Fintech firms, once seen as the “disruptors”, threatening to displace the traditional banking world, are now increasingly seen as attractive partners for established financial institutions. Such partnership agreements come in different forms and contexts, mostly with the goal of outsourcing key banking functions and of facilitating market entry for new market players while overcoming relatively tough regulatory hurdles.
Yet such arrangements, while generally to be welcomed, pose a number of regulatory problems, in particular concerning the effective supervision of fintechs that operate outside of the direct limelight of regulatory authorities. Questions of enforcement and effective supervision emerge, which may ultimately result in problems for market stability and systemic risk. Regulatory sandboxes are one attempt to address these problems but may fail to do so and are not always available.
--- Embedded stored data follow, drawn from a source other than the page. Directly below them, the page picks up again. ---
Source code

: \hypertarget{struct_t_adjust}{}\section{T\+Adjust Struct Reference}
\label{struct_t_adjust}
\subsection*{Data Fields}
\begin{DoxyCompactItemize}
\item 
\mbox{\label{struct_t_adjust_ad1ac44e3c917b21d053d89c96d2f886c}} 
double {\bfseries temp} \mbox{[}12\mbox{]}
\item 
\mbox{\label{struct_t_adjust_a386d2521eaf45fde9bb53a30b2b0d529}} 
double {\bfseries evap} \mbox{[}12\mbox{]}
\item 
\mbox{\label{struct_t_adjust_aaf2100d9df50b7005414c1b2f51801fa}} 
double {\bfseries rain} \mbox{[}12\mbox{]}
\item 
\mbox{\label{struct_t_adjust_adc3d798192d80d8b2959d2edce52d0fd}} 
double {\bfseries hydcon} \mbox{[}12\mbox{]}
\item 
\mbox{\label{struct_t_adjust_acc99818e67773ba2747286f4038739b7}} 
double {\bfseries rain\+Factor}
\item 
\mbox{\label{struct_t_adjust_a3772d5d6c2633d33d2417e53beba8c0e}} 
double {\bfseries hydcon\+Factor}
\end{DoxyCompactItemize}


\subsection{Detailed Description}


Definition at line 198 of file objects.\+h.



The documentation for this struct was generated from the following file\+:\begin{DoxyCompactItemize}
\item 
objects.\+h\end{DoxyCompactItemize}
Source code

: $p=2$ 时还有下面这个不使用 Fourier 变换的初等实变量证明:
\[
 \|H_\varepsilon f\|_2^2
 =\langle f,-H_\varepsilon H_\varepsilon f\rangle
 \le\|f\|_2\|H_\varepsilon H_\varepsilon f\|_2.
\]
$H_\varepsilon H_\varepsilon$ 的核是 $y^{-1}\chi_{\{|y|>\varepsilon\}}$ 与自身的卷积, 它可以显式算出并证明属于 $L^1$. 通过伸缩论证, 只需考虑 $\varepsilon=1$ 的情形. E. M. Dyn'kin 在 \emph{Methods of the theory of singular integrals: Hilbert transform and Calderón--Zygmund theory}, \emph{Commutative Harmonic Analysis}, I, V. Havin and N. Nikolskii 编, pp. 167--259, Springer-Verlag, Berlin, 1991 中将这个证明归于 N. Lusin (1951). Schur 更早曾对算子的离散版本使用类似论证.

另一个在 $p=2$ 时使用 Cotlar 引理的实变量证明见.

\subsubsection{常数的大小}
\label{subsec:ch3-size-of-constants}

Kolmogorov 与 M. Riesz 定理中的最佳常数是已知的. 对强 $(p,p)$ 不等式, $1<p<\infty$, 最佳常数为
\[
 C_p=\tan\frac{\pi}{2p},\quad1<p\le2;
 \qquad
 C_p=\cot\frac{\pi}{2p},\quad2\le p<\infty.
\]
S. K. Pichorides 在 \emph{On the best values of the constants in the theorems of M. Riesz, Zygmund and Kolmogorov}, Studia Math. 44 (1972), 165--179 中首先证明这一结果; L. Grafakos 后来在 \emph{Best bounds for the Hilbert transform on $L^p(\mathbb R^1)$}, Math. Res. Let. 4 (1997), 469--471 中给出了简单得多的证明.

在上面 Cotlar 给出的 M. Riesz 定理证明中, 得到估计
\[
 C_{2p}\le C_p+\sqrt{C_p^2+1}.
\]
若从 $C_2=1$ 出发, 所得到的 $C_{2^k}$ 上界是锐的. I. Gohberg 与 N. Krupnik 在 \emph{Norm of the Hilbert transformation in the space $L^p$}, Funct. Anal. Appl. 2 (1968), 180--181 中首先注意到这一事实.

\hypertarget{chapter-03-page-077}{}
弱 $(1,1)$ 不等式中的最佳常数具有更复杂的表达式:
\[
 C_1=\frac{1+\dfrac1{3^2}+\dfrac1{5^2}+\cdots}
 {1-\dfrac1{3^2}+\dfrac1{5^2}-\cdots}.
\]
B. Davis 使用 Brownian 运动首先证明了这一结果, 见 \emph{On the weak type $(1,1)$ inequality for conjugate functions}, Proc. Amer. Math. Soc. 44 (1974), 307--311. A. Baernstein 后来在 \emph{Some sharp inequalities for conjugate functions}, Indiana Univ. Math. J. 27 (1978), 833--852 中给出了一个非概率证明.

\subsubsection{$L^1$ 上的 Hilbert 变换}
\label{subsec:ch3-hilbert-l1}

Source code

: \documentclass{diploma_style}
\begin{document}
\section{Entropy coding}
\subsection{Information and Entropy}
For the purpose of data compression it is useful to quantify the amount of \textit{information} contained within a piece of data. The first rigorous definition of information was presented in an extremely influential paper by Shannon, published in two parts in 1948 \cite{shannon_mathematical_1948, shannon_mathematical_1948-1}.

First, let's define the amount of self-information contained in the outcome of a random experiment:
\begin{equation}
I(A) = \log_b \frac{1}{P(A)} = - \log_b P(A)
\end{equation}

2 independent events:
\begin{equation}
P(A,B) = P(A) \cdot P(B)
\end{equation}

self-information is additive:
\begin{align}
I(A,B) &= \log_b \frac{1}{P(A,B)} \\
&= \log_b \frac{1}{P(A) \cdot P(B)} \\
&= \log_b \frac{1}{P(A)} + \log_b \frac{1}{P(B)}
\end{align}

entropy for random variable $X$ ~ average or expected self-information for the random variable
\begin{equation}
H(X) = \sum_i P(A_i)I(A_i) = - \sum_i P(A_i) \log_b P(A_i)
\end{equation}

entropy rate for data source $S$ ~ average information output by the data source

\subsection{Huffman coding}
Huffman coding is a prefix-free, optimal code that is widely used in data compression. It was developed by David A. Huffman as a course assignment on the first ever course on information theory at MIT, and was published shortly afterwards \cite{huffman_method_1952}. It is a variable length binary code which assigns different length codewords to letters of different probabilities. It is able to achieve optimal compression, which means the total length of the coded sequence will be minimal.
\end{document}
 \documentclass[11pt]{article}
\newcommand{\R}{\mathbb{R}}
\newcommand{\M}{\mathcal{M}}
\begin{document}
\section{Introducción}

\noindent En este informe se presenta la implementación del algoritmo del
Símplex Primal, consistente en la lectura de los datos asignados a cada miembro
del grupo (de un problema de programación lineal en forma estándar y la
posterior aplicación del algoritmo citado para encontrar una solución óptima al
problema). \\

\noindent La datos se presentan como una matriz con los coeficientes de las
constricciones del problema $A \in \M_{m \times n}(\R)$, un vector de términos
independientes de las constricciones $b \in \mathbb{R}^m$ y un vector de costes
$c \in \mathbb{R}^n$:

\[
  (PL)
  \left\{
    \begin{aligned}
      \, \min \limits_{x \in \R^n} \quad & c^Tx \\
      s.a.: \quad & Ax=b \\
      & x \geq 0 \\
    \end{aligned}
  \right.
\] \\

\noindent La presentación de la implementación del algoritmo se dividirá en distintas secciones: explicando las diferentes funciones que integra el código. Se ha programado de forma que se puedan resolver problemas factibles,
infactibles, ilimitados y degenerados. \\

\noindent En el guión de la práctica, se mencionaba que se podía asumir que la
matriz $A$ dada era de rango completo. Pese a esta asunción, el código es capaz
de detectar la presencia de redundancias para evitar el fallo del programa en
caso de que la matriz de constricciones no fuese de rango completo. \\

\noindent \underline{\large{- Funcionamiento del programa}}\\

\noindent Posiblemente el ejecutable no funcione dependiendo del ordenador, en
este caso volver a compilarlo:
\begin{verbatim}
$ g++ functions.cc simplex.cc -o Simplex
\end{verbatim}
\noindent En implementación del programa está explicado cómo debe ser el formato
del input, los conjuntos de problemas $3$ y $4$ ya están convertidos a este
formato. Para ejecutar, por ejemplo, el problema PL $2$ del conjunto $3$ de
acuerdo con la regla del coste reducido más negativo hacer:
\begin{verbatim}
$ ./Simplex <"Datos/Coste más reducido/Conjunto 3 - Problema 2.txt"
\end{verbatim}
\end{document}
Against this backdrop, Luca Enriques (University of Oxford); Georg Ringe (University of Hamburg) make the case for a “mentorship regime”, which provides for a reliable regulatory framework for partnership agreements between fintech firms and established banks. This would allow for a de facto “private sandbox”, where experienced firms could mentor new startups and relieve them of a convoluted regulatory process. At the same time, a state-backed mentorship plan would clear up responsibilities, supervision competences, and liability questions and thus overcome problems of arbitrage and abuse. Ultimately, a mentorship regime may show the way to a new and more reliable future system of banking that puts the well-established contractual practice of outsourcing banking services on a more reliable basis.
The presentation will be followed by a commentary by Anna Maria Nowak (European University Institute).